At the equator, if the vehicle is pointing in an east west direction, and the gyroscope spins round an axis pointing north south, that is parallel to the wheel axles, the gyroscope will also always keep the vehicle vertical, because the axis of rotation of the gyroscope is parallel to the axis of rotation of the earth.

David Erskine —Preceding unsigned comment added by 58.168.40.76 (talk • contribs) 06:44, 21 September 2007

58.168.40.76 03:48, 27 September 2007 (UTC)

These are relevant comments and ought to be included, if only to discount the effect. Some comment under 'turning corners', as the comments about asymmetry as the root cause of instability refer to motion with respect to inertial space, but as you correctly point out, the vehicle is constrained to rotate with the Earth.
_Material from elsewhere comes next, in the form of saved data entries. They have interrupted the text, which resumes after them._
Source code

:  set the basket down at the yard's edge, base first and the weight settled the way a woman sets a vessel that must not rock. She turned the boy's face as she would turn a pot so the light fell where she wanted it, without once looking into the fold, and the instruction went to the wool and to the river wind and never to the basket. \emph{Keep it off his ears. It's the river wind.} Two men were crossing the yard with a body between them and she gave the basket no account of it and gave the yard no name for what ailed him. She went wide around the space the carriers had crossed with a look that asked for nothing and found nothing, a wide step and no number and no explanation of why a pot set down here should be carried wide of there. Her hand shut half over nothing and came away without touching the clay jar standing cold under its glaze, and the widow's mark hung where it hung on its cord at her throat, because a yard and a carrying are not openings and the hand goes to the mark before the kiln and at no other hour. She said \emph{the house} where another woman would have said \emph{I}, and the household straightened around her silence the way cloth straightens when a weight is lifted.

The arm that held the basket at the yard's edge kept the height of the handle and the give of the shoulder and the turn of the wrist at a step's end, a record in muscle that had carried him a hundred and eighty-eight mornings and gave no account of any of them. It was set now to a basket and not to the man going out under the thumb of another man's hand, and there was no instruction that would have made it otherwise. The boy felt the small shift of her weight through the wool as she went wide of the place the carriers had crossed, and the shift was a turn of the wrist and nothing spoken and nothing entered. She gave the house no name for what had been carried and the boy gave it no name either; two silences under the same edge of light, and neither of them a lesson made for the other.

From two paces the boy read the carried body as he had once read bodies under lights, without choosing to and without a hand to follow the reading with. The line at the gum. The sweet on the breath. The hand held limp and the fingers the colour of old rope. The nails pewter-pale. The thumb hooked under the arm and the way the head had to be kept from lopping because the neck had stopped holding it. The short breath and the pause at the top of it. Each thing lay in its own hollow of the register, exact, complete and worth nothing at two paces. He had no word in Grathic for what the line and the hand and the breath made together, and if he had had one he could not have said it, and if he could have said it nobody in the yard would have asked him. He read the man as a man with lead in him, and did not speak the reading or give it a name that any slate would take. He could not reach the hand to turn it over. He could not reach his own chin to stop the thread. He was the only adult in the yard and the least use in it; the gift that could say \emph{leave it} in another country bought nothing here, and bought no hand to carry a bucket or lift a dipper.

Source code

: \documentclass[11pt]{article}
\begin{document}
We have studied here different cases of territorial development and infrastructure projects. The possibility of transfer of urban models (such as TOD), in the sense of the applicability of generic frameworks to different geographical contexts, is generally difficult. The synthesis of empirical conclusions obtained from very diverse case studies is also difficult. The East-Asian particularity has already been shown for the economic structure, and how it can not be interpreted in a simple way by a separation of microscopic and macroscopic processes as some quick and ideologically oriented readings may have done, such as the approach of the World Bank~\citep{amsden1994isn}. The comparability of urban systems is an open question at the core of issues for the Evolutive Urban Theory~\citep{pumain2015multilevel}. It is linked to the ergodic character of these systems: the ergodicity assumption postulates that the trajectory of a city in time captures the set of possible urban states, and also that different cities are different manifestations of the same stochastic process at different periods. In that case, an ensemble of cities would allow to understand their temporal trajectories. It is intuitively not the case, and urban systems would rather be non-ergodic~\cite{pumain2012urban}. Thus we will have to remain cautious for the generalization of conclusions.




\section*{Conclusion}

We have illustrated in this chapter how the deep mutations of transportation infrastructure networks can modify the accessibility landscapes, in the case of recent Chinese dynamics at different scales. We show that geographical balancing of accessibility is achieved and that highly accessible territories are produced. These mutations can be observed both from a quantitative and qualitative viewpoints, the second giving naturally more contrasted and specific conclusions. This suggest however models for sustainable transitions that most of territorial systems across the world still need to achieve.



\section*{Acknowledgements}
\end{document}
The behaviour you describe is of a gyro in an unconstrained gimbal, free to rotate with respect to the Earth, and assumes that zero torques are acting on it, which clearly is not the case. The degree to which this motion is observed when acting against the constraints imposed by the balancing system, depend on the relative magnitude of the torques associated with forced precession at the Earth's rate of rotation, compared with the actuation torques. These are tiny, so the unconstrained behaviour would be swamped by the action of the balancing system elements, and the gyro will maintain its orientation with respect to the vehicle regardless of latitude or duration of operation.

It is not valid to assess a closed loop system on the basis of open loop behaviour. If the gyros were free to move to the extent that they could align themselves with the Earth's rotation, the balancing loop would be too feeble to remain upright.

Where this effect (the alignment of a free gyro with the Earth's axis of rotation) is used in practice, i,e, the gyrocompass, extremely high quality bearings are required to stop it from being swamped by friction, and every effort is made to avoid constraining the gyro motion.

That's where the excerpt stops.